(Records supplied)

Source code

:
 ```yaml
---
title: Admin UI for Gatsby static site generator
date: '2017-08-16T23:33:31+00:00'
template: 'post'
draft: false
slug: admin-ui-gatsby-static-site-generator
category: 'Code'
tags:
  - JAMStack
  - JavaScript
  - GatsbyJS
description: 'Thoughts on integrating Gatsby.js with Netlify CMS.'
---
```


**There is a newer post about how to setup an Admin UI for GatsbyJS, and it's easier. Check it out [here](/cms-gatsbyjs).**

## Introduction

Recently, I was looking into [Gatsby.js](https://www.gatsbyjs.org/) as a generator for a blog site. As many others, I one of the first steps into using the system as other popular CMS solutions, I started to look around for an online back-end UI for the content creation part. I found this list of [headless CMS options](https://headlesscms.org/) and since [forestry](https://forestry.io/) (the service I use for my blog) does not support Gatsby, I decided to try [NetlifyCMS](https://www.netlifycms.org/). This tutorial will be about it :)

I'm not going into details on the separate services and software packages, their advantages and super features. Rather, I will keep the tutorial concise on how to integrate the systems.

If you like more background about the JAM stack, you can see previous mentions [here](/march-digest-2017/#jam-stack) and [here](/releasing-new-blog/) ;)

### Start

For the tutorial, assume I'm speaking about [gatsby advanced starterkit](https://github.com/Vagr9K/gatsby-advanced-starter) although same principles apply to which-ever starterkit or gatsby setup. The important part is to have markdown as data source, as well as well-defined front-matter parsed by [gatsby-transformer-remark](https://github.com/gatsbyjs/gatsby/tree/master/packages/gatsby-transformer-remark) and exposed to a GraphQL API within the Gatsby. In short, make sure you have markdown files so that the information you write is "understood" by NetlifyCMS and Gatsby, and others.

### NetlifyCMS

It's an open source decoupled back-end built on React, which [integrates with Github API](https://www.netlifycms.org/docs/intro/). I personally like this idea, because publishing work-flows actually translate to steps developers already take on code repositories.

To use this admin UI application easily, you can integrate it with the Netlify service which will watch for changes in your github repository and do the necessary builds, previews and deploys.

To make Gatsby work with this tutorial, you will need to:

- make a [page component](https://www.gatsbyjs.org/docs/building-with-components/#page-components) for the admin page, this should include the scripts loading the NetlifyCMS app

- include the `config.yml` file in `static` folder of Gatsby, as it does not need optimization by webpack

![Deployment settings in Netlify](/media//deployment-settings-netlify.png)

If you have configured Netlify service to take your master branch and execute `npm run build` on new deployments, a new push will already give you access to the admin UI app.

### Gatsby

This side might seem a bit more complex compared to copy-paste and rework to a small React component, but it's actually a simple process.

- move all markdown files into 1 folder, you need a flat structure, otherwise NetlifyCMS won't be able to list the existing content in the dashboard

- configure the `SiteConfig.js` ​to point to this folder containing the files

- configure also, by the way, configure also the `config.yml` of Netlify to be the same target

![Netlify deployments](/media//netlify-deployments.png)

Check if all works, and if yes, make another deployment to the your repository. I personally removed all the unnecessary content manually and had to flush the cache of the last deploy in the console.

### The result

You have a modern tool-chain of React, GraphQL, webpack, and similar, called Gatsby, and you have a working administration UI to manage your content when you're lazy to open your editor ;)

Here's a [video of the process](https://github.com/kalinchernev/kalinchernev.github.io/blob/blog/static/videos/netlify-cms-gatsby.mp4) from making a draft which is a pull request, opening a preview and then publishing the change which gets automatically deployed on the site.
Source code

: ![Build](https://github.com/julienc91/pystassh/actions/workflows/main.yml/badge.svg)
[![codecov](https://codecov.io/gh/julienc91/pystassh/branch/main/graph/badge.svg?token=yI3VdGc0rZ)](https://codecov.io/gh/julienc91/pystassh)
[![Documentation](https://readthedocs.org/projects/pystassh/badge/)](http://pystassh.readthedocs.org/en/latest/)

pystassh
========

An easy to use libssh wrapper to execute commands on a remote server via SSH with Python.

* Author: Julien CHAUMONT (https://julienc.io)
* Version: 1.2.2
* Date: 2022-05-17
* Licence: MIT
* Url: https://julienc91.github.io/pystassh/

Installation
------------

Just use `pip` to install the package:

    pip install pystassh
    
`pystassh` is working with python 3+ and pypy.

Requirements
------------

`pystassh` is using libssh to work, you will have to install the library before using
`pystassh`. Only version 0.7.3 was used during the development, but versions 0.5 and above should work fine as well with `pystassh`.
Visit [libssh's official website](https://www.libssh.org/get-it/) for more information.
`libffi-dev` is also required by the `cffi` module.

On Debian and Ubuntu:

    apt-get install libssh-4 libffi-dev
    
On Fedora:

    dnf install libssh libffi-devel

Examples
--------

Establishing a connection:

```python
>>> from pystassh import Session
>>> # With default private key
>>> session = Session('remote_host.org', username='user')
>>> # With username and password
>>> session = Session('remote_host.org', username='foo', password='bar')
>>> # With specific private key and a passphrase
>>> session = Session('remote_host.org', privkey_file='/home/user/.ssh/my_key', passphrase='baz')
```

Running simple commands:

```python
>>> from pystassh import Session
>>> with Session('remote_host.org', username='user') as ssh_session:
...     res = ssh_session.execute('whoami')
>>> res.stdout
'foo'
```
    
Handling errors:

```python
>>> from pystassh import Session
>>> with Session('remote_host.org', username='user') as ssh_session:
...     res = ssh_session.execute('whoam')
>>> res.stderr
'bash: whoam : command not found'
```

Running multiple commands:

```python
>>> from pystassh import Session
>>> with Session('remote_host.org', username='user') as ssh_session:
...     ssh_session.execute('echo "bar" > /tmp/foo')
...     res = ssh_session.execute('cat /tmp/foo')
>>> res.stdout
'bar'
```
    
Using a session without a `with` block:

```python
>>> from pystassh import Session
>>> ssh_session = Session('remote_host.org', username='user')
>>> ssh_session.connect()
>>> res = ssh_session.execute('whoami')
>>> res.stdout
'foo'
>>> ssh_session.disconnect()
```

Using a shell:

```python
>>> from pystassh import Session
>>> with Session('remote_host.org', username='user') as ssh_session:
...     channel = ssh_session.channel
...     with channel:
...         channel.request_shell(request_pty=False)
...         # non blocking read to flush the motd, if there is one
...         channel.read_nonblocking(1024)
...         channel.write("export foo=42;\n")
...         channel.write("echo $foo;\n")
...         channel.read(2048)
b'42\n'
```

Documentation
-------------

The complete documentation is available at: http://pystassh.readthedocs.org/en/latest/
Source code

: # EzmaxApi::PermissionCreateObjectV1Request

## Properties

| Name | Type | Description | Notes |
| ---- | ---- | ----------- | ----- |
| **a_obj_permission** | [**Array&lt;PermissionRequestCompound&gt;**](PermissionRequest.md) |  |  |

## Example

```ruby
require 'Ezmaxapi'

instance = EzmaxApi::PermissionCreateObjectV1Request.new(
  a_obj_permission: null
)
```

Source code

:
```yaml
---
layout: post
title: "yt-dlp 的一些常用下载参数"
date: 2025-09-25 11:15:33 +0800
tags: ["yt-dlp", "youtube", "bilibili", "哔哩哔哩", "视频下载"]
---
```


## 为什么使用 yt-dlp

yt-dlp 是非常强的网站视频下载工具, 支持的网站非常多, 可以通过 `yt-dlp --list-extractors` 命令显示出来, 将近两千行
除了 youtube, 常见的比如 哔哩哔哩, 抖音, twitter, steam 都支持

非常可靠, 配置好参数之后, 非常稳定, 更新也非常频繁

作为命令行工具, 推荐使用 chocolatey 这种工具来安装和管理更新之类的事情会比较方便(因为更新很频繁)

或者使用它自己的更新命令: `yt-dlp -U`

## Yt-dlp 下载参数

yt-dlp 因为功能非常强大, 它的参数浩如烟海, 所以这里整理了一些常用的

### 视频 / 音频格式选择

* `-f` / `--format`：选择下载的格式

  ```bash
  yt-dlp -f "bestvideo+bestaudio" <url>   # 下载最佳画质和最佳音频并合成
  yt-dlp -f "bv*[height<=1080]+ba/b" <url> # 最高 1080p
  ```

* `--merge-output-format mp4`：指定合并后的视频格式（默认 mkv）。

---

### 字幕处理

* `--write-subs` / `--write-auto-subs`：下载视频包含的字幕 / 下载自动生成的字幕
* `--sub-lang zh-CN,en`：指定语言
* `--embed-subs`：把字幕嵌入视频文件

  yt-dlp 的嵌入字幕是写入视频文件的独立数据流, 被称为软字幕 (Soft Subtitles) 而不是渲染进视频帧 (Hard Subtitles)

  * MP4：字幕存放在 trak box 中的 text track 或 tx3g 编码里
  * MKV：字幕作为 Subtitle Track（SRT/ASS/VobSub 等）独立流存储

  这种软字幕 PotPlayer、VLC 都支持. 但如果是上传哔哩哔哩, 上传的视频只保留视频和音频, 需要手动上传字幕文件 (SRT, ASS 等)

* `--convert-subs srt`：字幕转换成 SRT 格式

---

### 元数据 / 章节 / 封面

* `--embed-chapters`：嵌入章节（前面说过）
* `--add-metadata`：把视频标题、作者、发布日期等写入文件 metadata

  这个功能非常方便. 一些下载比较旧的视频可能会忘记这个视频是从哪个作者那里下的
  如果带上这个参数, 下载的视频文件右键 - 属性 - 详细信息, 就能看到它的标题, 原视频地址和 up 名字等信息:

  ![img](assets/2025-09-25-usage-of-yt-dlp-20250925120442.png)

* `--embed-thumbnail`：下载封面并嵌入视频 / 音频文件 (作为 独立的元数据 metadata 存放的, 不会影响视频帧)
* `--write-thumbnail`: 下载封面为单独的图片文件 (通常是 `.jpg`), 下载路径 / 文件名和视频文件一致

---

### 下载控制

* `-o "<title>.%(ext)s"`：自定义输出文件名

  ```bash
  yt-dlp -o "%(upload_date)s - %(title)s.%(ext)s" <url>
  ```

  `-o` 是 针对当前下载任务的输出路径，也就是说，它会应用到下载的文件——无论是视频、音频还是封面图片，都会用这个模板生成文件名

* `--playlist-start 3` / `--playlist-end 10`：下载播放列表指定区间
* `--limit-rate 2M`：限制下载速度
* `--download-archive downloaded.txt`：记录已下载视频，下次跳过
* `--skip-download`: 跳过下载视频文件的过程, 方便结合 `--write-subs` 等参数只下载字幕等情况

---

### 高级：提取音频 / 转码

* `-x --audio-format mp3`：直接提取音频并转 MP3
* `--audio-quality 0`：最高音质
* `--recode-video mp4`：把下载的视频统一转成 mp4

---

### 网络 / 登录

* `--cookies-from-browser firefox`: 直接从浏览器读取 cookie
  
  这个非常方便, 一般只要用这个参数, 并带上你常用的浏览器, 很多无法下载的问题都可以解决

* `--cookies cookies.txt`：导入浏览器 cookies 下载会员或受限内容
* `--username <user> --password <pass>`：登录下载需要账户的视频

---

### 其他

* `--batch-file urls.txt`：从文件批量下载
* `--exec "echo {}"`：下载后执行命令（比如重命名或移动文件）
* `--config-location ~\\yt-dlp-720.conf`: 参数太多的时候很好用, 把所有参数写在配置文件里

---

(End Records supplied)

**Instructions to follow**.
The required answer is each line of the entries containing the string "branch".

**Response to this task**.
If you have configured Netlify service to take your master branch and execute `npm run build` on new deployments, a new push will already give you access to the admin UI app.
[![codecov](https://codecov.io/gh/julienc91/pystassh/branch/main/graph/badge.svg?token=yI3VdGc0rZ)](https://codecov.io/gh/julienc91/pystassh)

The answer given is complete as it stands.